Cybersecurity attacks can be costly, prompting some to purchase add-on insurance. However, some experts say preventing a breach is more important than buying a new policy.

Photo showing a hacker attempting a cyberattack
Mika Baumeister/ Unsplash

For many executive directors, it’s a nightmare scenario.

In late October, ransomware attackers breached the Toronto Public Library’s systems, stealing the names, social insurance numbers and, likely, copies of government-issued identification documents of current and former staff — and demanded the organization pay up to get the data back. 

It’s been more than a month, and the organization behind Canada’s most extensive library system has not paid the ransom. Still, the incident has had other costs — cybersecurity experts to manage the breach, credit monitoring for staff whose data may soon be on the dark web, and staff time for dealing with the situation. 

“It has been a very challenging time, and we are deeply sorry for the concern it has caused,” the library said in a press release in late November. 

Faced with the threat of incidents like this, non-profits nationwide are increasingly joining their for-profit peers in purchasing cybersecurity insurance — typically, an add-on policy covering breach-related business downtime, cyber consultants, legal costs, and otherwise. 

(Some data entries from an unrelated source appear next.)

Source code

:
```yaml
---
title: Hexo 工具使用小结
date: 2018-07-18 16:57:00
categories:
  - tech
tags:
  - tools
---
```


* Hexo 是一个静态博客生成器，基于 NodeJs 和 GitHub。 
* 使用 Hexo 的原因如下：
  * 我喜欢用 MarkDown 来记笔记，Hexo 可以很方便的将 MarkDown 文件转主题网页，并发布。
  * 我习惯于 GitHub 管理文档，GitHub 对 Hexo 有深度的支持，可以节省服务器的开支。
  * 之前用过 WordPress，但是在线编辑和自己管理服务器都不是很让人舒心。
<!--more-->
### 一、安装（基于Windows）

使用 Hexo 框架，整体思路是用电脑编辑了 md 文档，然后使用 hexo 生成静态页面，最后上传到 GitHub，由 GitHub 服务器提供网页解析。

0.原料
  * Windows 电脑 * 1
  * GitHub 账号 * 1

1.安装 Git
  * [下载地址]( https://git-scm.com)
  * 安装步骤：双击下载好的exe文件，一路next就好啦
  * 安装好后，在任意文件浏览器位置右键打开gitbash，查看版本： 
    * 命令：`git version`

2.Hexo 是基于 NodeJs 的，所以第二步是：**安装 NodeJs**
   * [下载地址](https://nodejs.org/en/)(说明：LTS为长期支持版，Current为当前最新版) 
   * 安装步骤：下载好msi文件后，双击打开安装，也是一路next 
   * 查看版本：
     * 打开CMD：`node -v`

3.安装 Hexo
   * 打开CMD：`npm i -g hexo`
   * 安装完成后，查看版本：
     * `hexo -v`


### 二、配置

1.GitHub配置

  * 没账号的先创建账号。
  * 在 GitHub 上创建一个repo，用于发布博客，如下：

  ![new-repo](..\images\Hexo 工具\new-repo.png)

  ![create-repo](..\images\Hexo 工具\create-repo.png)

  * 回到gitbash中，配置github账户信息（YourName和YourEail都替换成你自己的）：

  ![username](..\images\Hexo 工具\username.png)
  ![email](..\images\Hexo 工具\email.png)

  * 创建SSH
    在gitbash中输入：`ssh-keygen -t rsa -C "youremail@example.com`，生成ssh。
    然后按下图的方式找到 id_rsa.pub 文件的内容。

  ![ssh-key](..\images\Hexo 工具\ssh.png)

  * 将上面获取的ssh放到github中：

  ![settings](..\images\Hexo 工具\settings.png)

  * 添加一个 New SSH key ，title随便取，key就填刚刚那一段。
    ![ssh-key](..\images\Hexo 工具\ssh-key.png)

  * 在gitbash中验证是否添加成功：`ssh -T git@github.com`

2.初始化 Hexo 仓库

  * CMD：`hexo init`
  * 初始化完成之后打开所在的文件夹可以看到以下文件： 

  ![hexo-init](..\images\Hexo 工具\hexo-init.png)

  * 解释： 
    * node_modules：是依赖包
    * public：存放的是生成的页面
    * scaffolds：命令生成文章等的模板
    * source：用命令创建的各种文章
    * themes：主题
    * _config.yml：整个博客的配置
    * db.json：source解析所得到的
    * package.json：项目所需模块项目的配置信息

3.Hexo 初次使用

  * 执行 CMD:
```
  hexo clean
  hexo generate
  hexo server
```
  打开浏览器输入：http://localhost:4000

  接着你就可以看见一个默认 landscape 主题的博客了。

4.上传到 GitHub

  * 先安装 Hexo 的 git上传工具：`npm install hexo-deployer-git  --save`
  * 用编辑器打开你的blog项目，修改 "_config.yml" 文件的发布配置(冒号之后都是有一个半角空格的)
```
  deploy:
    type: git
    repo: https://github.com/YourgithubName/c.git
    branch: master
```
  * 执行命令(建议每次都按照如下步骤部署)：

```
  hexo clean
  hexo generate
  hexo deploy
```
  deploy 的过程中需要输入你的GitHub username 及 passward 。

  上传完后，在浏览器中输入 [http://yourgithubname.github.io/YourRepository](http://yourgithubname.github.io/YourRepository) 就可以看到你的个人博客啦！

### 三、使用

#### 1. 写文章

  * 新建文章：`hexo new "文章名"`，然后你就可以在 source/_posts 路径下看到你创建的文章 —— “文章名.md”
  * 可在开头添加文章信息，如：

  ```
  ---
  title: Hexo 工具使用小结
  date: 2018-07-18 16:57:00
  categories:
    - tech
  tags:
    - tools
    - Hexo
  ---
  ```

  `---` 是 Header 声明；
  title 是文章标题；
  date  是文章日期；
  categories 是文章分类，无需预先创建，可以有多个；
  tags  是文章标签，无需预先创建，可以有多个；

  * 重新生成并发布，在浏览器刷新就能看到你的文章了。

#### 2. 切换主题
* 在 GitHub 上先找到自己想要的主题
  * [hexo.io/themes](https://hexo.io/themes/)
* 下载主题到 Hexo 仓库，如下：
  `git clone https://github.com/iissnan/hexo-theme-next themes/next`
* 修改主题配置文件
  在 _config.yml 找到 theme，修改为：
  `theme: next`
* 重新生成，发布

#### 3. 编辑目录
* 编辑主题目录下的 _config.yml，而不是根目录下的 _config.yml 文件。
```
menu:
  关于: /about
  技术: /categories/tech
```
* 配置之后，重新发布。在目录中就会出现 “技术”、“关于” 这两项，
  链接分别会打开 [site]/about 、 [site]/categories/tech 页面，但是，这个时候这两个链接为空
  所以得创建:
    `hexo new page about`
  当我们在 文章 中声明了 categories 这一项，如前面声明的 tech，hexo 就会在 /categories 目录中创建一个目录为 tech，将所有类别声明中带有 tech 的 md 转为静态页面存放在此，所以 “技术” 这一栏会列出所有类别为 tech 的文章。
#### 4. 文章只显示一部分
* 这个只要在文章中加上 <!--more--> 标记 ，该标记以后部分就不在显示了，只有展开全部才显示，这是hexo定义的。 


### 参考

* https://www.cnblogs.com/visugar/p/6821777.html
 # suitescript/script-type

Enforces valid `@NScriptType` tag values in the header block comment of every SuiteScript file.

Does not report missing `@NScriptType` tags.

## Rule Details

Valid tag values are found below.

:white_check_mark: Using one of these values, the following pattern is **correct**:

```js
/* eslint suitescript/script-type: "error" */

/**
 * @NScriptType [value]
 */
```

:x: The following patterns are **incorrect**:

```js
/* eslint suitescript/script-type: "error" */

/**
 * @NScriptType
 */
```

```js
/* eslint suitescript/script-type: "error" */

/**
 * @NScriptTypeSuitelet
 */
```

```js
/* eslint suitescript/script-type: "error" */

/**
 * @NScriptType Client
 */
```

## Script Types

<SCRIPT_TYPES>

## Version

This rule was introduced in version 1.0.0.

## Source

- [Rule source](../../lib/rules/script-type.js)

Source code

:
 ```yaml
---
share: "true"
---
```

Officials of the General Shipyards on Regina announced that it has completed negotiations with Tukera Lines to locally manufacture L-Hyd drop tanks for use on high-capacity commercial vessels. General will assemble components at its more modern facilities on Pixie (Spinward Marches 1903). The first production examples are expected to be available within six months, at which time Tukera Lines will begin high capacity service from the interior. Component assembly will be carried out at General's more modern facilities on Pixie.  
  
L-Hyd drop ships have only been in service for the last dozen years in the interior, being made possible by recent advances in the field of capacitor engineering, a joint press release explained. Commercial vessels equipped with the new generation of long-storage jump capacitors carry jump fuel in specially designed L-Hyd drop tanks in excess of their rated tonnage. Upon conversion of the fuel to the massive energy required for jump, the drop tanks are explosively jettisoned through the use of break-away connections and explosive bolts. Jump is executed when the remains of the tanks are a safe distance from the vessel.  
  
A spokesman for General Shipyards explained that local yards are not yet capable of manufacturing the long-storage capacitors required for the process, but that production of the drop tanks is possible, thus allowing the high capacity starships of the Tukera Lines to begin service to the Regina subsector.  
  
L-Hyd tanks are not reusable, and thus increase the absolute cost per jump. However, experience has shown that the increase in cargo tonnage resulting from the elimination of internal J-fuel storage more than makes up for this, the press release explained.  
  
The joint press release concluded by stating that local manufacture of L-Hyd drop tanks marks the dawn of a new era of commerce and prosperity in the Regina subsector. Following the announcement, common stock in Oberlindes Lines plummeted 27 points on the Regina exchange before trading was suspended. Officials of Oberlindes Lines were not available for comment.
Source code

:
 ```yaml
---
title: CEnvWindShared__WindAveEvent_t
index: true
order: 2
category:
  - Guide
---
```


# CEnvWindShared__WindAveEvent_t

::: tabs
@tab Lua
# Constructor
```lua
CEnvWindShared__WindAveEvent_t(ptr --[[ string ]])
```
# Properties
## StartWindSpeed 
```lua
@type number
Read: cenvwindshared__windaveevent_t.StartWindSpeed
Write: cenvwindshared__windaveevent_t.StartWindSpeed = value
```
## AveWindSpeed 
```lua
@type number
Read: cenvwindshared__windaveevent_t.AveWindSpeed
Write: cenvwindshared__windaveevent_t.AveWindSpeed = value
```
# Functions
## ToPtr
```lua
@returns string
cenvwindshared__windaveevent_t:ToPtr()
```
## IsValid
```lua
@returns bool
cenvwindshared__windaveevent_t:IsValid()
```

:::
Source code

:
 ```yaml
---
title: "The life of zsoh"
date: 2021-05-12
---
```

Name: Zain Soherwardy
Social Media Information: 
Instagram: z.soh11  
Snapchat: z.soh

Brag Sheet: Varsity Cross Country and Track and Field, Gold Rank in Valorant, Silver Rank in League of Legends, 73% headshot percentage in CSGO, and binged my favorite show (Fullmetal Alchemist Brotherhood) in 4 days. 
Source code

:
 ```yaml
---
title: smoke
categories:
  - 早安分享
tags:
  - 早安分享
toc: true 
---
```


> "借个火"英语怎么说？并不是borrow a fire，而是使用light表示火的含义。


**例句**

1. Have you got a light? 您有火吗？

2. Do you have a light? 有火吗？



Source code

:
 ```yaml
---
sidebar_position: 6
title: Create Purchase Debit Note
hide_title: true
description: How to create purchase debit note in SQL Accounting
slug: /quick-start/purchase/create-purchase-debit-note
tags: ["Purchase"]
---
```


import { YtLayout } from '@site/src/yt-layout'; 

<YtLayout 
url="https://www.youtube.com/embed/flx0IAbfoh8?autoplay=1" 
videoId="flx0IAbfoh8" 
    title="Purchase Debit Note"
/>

In the past five years, the global cybersecurity insurance market tripled in volume, swelling to US$13 billion in premiums in 2022. With increasing phishing, malware and ransomware attacks, it’s expected to nearly double again by 2025, according to the Swiss Re Institute

Following ransomware attacks, organizations are having to pay an average of $300,000 to recover stolen data, while the average loss incurred from business email compromise (BEC) is roughly $170,000, says Johan Hernandez, who leads the cybersecurity practice at NFP Canada, an insurance brokerage and consultancy.

“Because non-profits don’t have the same kinds of budgets as private organizations, this kind of event can be devastating for them,” he says.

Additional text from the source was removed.